» Work instructions
Which lines belong in the answer? Exactly those from the line containing "In the previous" through the last line of the records below, repeated as written.

====== Supplied data

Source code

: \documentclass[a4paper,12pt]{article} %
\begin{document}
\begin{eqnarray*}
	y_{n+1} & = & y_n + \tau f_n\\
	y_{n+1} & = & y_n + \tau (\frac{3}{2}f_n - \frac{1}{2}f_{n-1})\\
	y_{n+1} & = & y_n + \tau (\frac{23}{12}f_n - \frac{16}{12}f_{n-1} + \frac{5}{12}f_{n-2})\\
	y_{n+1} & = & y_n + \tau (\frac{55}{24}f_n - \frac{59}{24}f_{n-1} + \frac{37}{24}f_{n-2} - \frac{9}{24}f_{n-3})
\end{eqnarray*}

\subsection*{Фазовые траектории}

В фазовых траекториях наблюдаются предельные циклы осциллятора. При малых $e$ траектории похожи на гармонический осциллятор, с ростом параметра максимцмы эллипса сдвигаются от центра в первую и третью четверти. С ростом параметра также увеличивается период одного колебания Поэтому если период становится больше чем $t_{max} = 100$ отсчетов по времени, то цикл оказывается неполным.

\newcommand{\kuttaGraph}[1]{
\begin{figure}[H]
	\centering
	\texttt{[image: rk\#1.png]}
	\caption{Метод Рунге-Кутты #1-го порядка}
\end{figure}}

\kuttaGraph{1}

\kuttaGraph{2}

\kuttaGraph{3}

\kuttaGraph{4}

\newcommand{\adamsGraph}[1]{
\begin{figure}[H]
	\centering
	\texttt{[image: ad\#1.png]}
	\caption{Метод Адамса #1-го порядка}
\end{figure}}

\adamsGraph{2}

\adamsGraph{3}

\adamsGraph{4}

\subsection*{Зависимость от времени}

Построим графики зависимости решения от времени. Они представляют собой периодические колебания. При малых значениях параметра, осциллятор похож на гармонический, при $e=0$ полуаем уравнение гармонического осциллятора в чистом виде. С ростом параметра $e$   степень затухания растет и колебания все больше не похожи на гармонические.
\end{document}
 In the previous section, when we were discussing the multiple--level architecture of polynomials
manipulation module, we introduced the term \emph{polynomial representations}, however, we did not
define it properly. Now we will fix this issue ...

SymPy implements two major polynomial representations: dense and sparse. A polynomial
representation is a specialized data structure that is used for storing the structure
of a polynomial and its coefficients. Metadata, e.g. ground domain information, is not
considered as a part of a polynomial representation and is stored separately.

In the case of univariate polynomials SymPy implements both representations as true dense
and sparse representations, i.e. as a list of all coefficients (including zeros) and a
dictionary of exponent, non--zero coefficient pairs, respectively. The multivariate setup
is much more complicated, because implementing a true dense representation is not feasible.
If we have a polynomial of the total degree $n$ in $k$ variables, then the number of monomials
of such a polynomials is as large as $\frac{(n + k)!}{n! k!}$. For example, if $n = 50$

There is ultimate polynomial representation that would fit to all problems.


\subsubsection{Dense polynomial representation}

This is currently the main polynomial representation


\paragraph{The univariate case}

============

» Written answer
 In the previous section, when we were discussing the multiple--level architecture of polynomials
manipulation module, we introduced the term \emph{polynomial representations}, however, we did not
define it properly. Now we will fix this issue ...

SymPy implements two major polynomial representations: dense and sparse. A polynomial
representation is a specialized data structure that is used for storing the structure
of a polynomial and its coefficients. Metadata, e.g. ground domain information, is not
considered as a part of a polynomial representation and is stored separately.

In the case of univariate polynomials SymPy implements both representations as true dense
and sparse representations, i.e. as a list of all coefficients (including zeros) and a
dictionary of exponent, non--zero coefficient pairs, respectively. The multivariate setup
is much more complicated, because implementing a true dense representation is not feasible.
If we have a polynomial of the total degree $n$ in $k$ variables, then the number of monomials
of such a polynomials is as large as $\frac{(n + k)!}{n! k!}$. For example, if $n = 50$

There is ultimate polynomial representation that would fit to all problems.


\subsubsection{Dense polynomial representation}

This is currently the main polynomial representation


\paragraph{The univariate case}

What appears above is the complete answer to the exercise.